### YOUR TASK:
Return every line of the records that includes the string "clang".

### INFORMATION SHOWN:
══════════

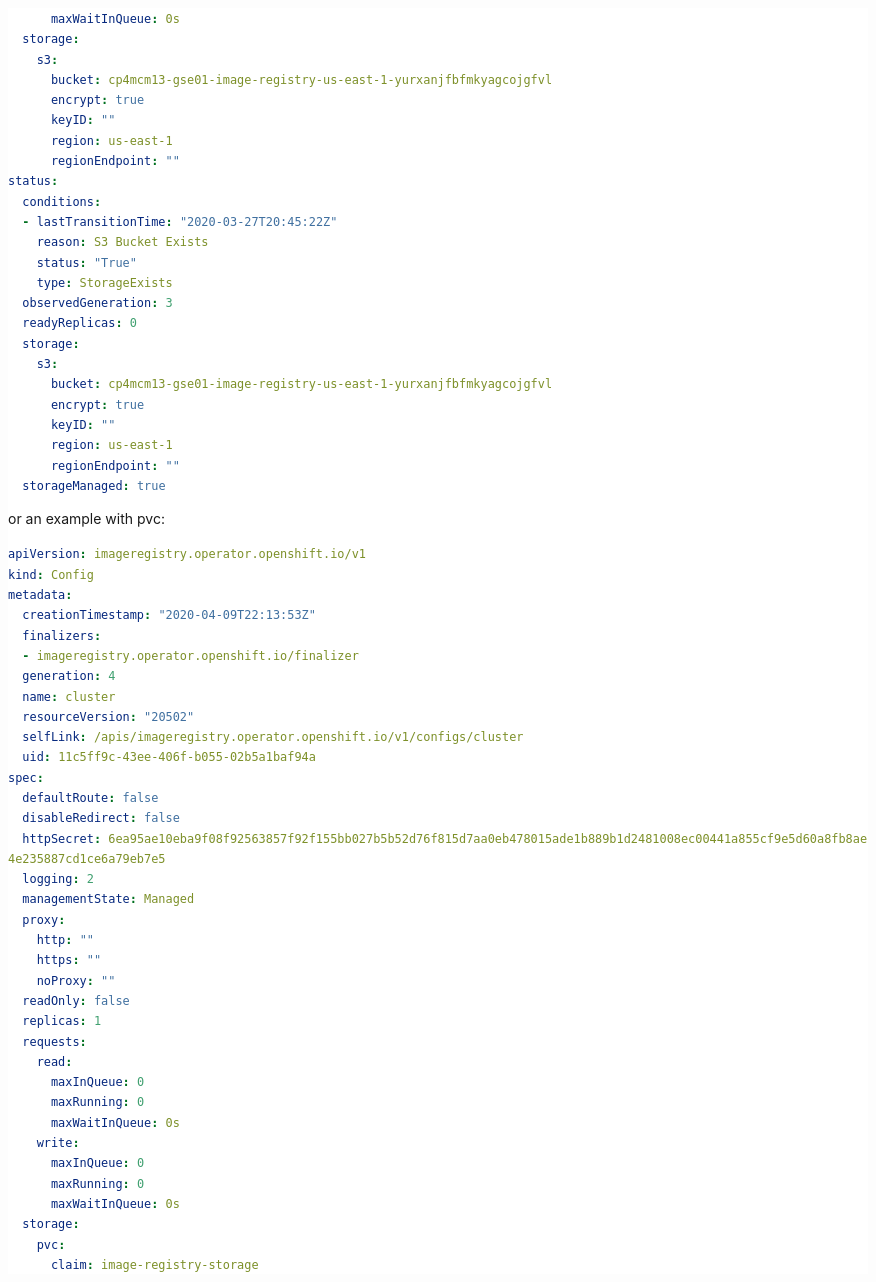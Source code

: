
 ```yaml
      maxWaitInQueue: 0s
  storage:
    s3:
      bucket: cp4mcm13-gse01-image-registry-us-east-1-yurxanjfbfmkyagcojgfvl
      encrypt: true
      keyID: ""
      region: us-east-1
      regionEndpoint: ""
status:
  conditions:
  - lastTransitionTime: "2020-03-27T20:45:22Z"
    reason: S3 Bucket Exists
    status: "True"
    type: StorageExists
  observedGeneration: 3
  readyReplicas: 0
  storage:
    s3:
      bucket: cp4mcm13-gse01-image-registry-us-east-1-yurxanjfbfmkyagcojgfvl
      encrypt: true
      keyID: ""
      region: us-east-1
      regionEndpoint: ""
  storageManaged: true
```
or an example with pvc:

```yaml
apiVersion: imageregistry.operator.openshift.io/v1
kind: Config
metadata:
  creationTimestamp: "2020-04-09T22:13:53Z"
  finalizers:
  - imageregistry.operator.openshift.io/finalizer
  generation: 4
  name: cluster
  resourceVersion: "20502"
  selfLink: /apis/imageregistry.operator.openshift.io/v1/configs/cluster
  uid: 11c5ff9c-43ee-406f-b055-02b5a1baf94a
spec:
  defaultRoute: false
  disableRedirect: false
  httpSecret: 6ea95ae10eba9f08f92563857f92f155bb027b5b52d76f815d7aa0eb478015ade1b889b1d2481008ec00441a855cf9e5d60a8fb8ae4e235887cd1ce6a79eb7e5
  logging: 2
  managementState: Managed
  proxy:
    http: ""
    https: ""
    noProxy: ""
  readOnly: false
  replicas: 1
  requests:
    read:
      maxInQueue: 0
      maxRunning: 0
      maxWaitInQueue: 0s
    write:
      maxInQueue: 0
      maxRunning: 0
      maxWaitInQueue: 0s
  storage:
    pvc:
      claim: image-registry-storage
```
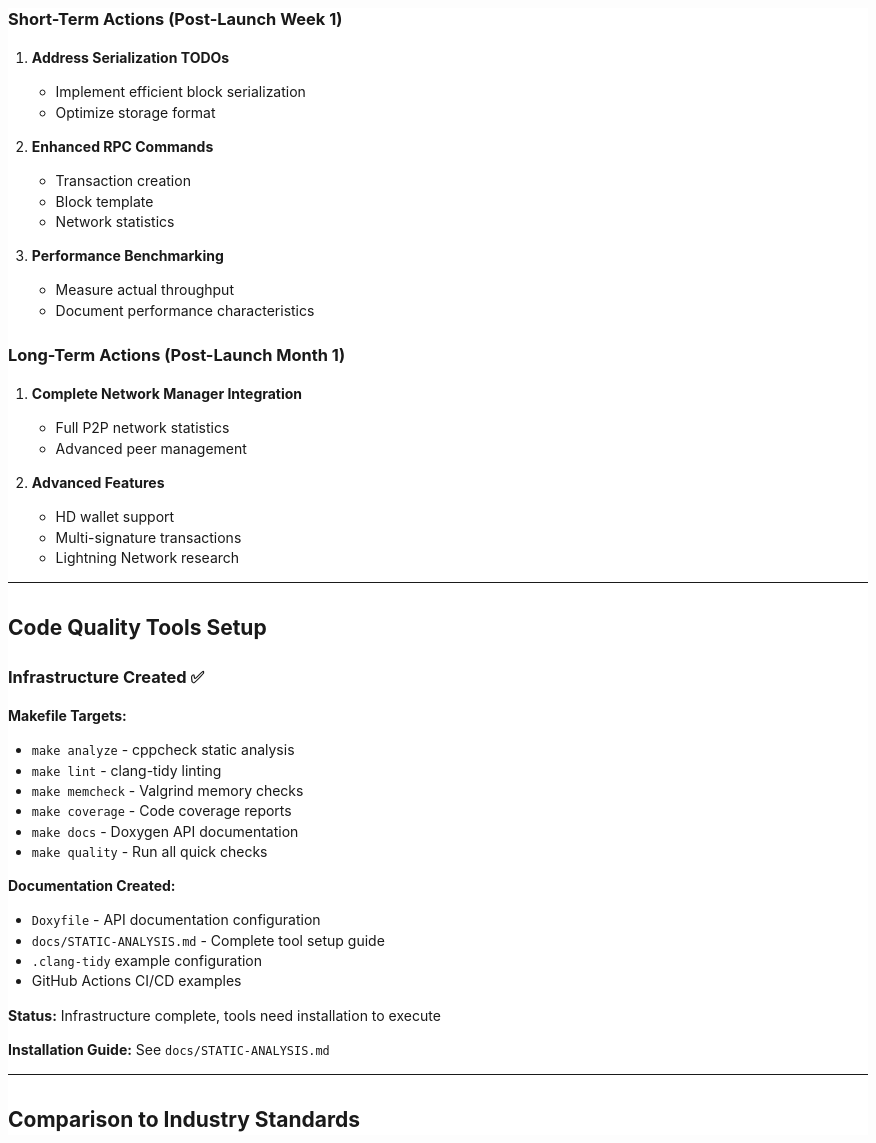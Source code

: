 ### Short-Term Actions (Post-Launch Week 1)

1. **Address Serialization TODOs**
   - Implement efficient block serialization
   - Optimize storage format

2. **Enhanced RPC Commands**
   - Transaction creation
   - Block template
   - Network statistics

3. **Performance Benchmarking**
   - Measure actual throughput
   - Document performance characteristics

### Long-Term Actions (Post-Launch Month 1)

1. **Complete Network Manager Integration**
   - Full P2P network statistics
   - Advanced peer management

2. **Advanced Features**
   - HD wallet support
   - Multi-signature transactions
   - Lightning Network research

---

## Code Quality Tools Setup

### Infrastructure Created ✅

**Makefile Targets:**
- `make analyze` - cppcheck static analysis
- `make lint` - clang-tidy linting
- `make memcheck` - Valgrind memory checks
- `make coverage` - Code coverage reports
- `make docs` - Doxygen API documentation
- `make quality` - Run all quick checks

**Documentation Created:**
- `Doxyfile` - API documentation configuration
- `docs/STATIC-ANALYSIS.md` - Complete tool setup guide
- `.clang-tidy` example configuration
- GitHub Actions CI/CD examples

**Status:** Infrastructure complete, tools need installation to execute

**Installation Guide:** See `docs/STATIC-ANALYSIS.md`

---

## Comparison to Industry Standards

══════════

### WORKED SOLUTION:
- `make lint` - clang-tidy linting
- `.clang-tidy` example configuration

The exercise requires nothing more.